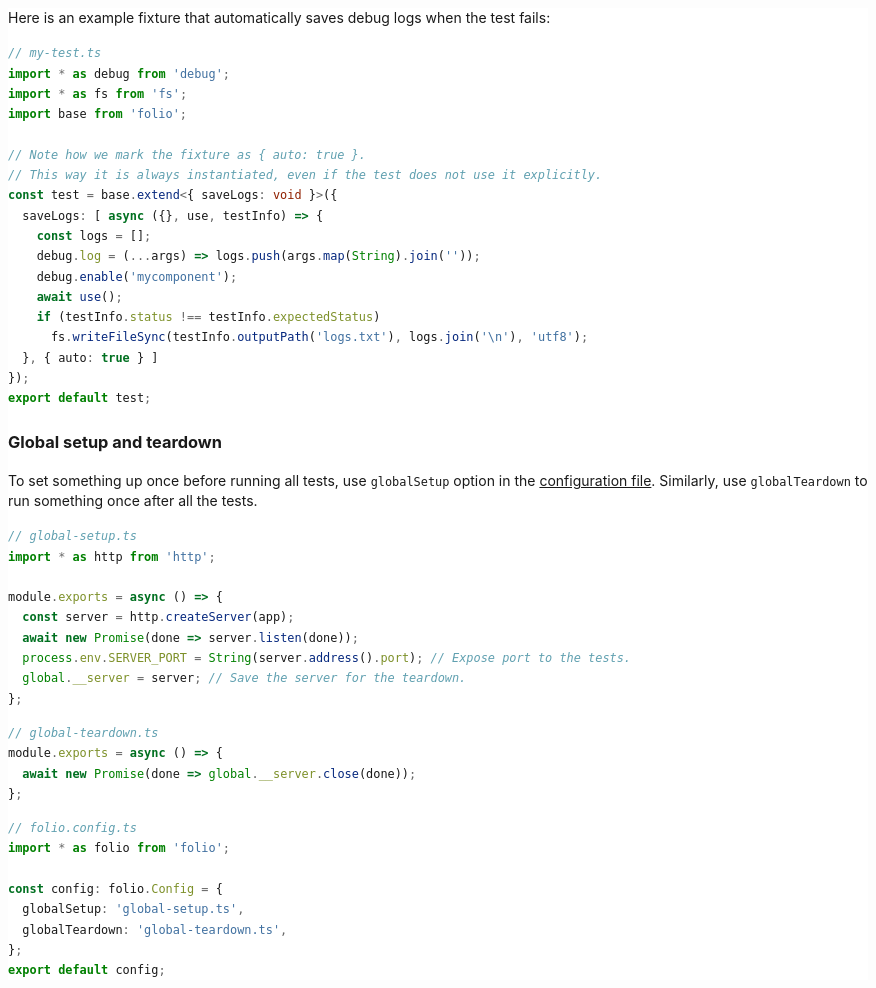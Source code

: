 Here is an example fixture that automatically saves debug logs when the test fails:
```ts
// my-test.ts
import * as debug from 'debug';
import * as fs from 'fs';
import base from 'folio';

// Note how we mark the fixture as { auto: true }.
// This way it is always instantiated, even if the test does not use it explicitly.
const test = base.extend<{ saveLogs: void }>({
  saveLogs: [ async ({}, use, testInfo) => {
    const logs = [];
    debug.log = (...args) => logs.push(args.map(String).join(''));
    debug.enable('mycomponent');
    await use();
    if (testInfo.status !== testInfo.expectedStatus)
      fs.writeFileSync(testInfo.outputPath('logs.txt'), logs.join('\n'), 'utf8');
  }, { auto: true } ]
});
export default test;
```

### Global setup and teardown

To set something up once before running all tests, use `globalSetup` option in the [configuration file](#writing-a-configuration-file). Similarly, use `globalTeardown` to run something once after all the tests.

```ts
// global-setup.ts
import * as http from 'http';

module.exports = async () => {
  const server = http.createServer(app);
  await new Promise(done => server.listen(done));
  process.env.SERVER_PORT = String(server.address().port); // Expose port to the tests.
  global.__server = server; // Save the server for the teardown.
};
```

```ts
// global-teardown.ts
module.exports = async () => {
  await new Promise(done => global.__server.close(done));
};
```

```ts
// folio.config.ts
import * as folio from 'folio';

const config: folio.Config = {
  globalSetup: 'global-setup.ts',
  globalTeardown: 'global-teardown.ts',
};
export default config;
```
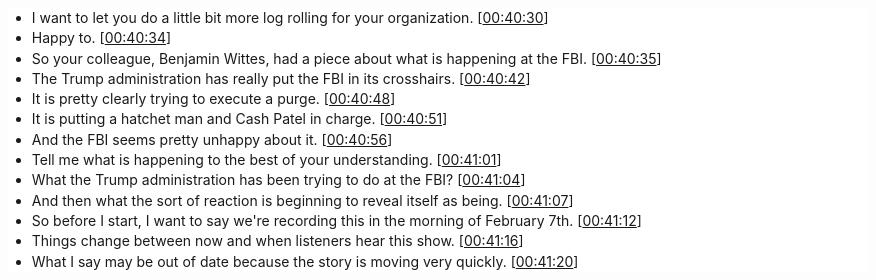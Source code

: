 *  I want to let you do a little bit more log rolling for your organization. [[00:40:30](https://www.youtube.com/watch?v=Ak8hLat0_-Q&t=2430.82s)]
*  Happy to. [[00:40:34](https://www.youtube.com/watch?v=Ak8hLat0_-Q&t=2434.38s)]
*  So your colleague, Benjamin Wittes, had a piece about what is happening at the FBI. [[00:40:35](https://www.youtube.com/watch?v=Ak8hLat0_-Q&t=2435.38s)]
*  The Trump administration has really put the FBI in its crosshairs. [[00:40:42](https://www.youtube.com/watch?v=Ak8hLat0_-Q&t=2442.34s)]
*  It is pretty clearly trying to execute a purge. [[00:40:48](https://www.youtube.com/watch?v=Ak8hLat0_-Q&t=2448.1s)]
*  It is putting a hatchet man and Cash Patel in charge. [[00:40:51](https://www.youtube.com/watch?v=Ak8hLat0_-Q&t=2451.5s)]
*  And the FBI seems pretty unhappy about it. [[00:40:56](https://www.youtube.com/watch?v=Ak8hLat0_-Q&t=2456.34s)]
*  Tell me what is happening to the best of your understanding. [[00:41:01](https://www.youtube.com/watch?v=Ak8hLat0_-Q&t=2461.46s)]
*  What the Trump administration has been trying to do at the FBI? [[00:41:04](https://www.youtube.com/watch?v=Ak8hLat0_-Q&t=2464.54s)]
*  And then what the sort of reaction is beginning to reveal itself as being. [[00:41:07](https://www.youtube.com/watch?v=Ak8hLat0_-Q&t=2467.94s)]
*  So before I start, I want to say we're recording this in the morning of February 7th. [[00:41:12](https://www.youtube.com/watch?v=Ak8hLat0_-Q&t=2472.62s)]
*  Things change between now and when listeners hear this show. [[00:41:16](https://www.youtube.com/watch?v=Ak8hLat0_-Q&t=2476.42s)]
*  What I say may be out of date because the story is moving very quickly. [[00:41:20](https://www.youtube.com/watch?v=Ak8hLat0_-Q&t=2480.26s)]
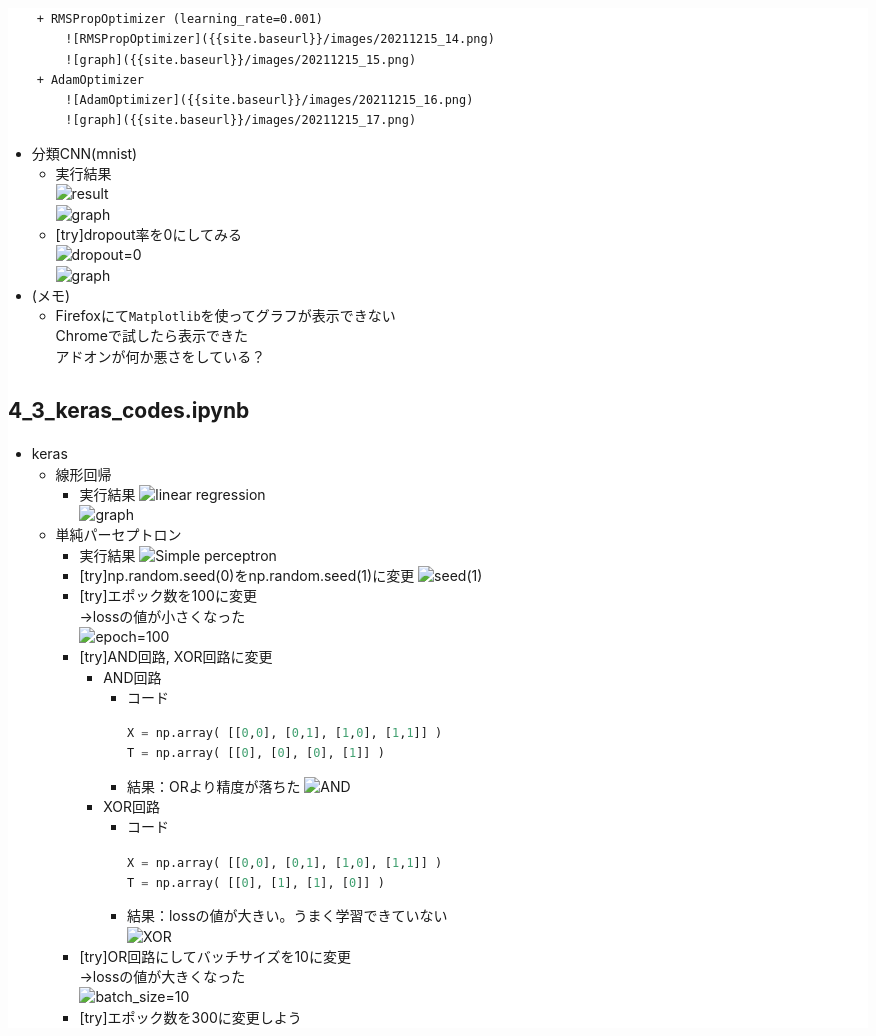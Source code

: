         + RMSPropOptimizer (learning_rate=0.001)  
            ![RMSPropOptimizer]({{site.baseurl}}/images/20211215_14.png)  
            ![graph]({{site.baseurl}}/images/20211215_15.png)  
        + AdamOptimizer  
            ![AdamOptimizer]({{site.baseurl}}/images/20211215_16.png)  
            ![graph]({{site.baseurl}}/images/20211215_17.png)  
+ 分類CNN(mnist)
    + 実行結果  
        ![result]({{site.baseurl}}/images/20211214_25.png)  
        ![graph]({{site.baseurl}}/images/20211214_26.png)  
    + [try]dropout率を0にしてみる  
        ![dropout=0]({{site.baseurl}}/images/20211214_27.png)  
        ![graph]({{site.baseurl}}/images/20211214_28.png)  
+ (メモ)
    + Firefoxにて`Matplotlib`を使ってグラフが表示できない  
        Chromeで試したら表示できた  
        アドオンが何か悪さをしている？  

## 4_3_keras_codes.ipynb  

+ keras
    + 線形回帰
        + 実行結果
            ![linear regression]({{site.baseurl}}/images/20211215_18.png)  
            ![graph]({{site.baseurl}}/images/20211215_19.png)  
    + 単純パーセプトロン
        + 実行結果
            ![Simple perceptron]({{site.baseurl}}/images/20211215_20.png)  
        + [try]np.random.seed(0)をnp.random.seed(1)に変更
            ![seed(1)]({{site.baseurl}}/images/20211215_29.png)  
        + [try]エポック数を100に変更  
            →lossの値が小さくなった  
            ![epoch=100]({{site.baseurl}}/images/20211215_30.png)  
        + [try]AND回路, XOR回路に変更
            + AND回路
                + コード  
                    ```Python  
                    X = np.array( [[0,0], [0,1], [1,0], [1,1]] )
                    T = np.array( [[0], [0], [0], [1]] )
                    ```
                + 結果：ORより精度が落ちた 
                    ![AND]({{site.baseurl}}/images/20211215_33.png)  
            + XOR回路
                + コード
                    ```Python
                    X = np.array( [[0,0], [0,1], [1,0], [1,1]] )
                    T = np.array( [[0], [1], [1], [0]] )
                    ```
                + 結果：lossの値が大きい。うまく学習できていない  
                    ![XOR]({{site.baseurl}}/images/20211215_34.png)  
        + [try]OR回路にしてバッチサイズを10に変更  
            →lossの値が大きくなった  
            ![batch_size=10]({{site.baseurl}}/images/20211215_31.png)  
        + [try]エポック数を300に変更しよう  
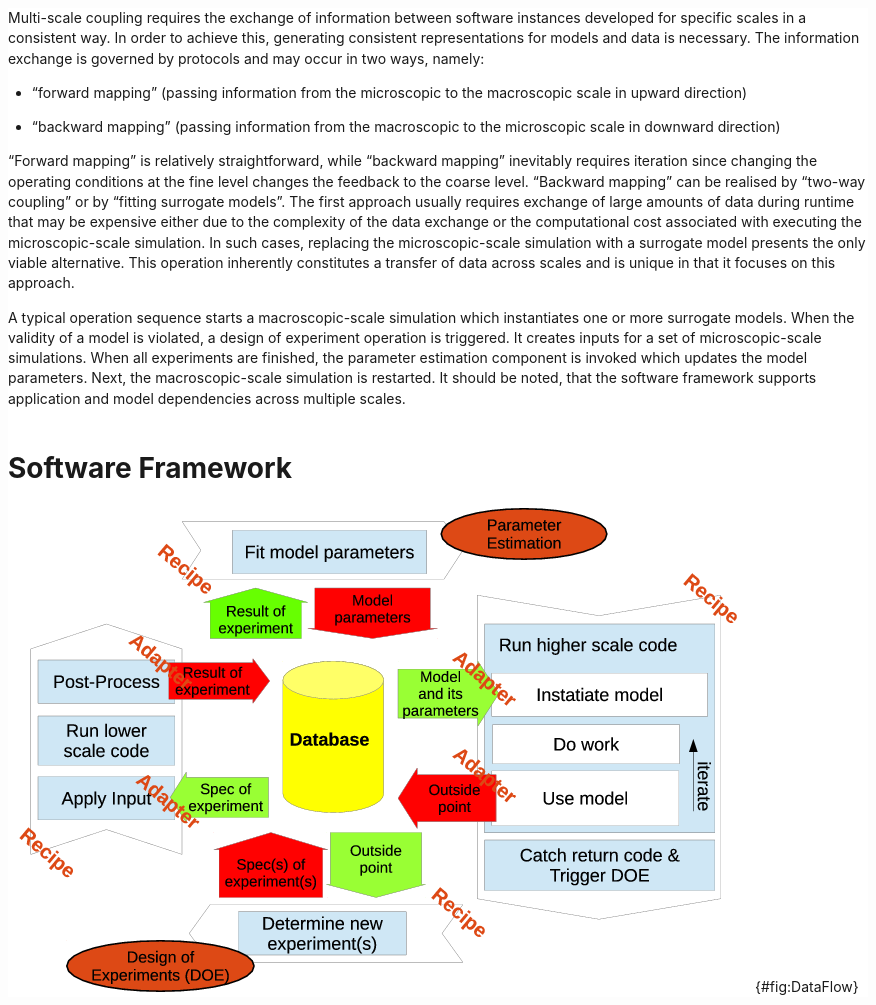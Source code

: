 Multi-scale coupling requires the exchange of information between software instances developed for specific scales in a consistent way. In order to achieve this, generating consistent representations for models and data is necessary. The information exchange is governed by protocols and may occur in two ways, namely:

-   “forward mapping” (passing information from the microscopic to the macroscopic scale in upward direction)

-   “backward mapping” (passing information from the macroscopic to the microscopic scale in downward direction)

“Forward mapping” is relatively straightforward, while “backward mapping” inevitably requires iteration since changing the operating conditions at the fine level changes the feedback to the coarse level. “Backward mapping” can be realised by “two-way coupling” or by “fitting surrogate models”. The first approach usually requires exchange of large amounts of data during runtime that may be expensive either due to the complexity of the data exchange or the computational cost associated with executing the microscopic-scale simulation. In such cases, replacing the microscopic-scale simulation with a surrogate model presents the only viable alternative. This operation inherently constitutes a transfer of data across scales and is unique in that it focuses on this approach.

A typical operation sequence starts a macroscopic-scale simulation which instantiates one or more surrogate models. When the validity of a model is violated, a design of experiment operation is triggered. It creates inputs for a set of microscopic-scale simulations. When all experiments are finished, the parameter estimation component is invoked which updates the model parameters. Next, the macroscopic-scale simulation is restarted. It should be noted, that the software framework supports application and model dependencies across multiple scales.

Software Framework
==================

![The flow of data in the concept. <span data-label="fig:DataFlow"></span>](./Content/Figures/Data_Flow.png){#fig:DataFlow}
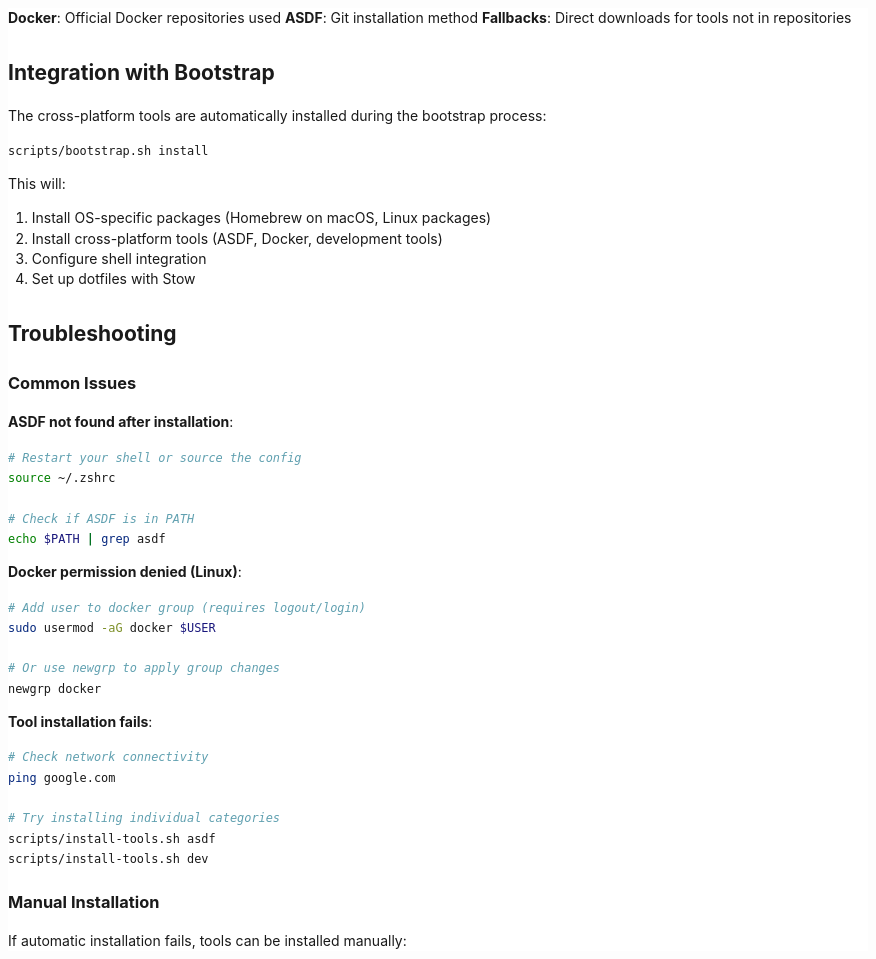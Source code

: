 **Docker**: Official Docker repositories used
**ASDF**: Git installation method
**Fallbacks**: Direct downloads for tools not in repositories

## Integration with Bootstrap

The cross-platform tools are automatically installed during the bootstrap process:

```bash
scripts/bootstrap.sh install
```

This will:
1. Install OS-specific packages (Homebrew on macOS, Linux packages)
2. Install cross-platform tools (ASDF, Docker, development tools)
3. Configure shell integration
4. Set up dotfiles with Stow

## Troubleshooting

### Common Issues

**ASDF not found after installation**:
```bash
# Restart your shell or source the config
source ~/.zshrc

# Check if ASDF is in PATH
echo $PATH | grep asdf
```

**Docker permission denied (Linux)**:
```bash
# Add user to docker group (requires logout/login)
sudo usermod -aG docker $USER

# Or use newgrp to apply group changes
newgrp docker
```

**Tool installation fails**:
```bash
# Check network connectivity
ping google.com

# Try installing individual categories
scripts/install-tools.sh asdf
scripts/install-tools.sh dev
```

### Manual Installation

If automatic installation fails, tools can be installed manually:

-------------------------

**What the exercise asks**
Every line in the entries above that mentions the word "tests" must be shown.

**Exercise output**
To set something up once before running all tests, use `globalSetup` option in the [configuration file](#writing-a-configuration-file). Similarly, use `globalTeardown` to run something once after all the tests.
  process.env.SERVER_PORT = String(server.address().port); // Expose port to the tests.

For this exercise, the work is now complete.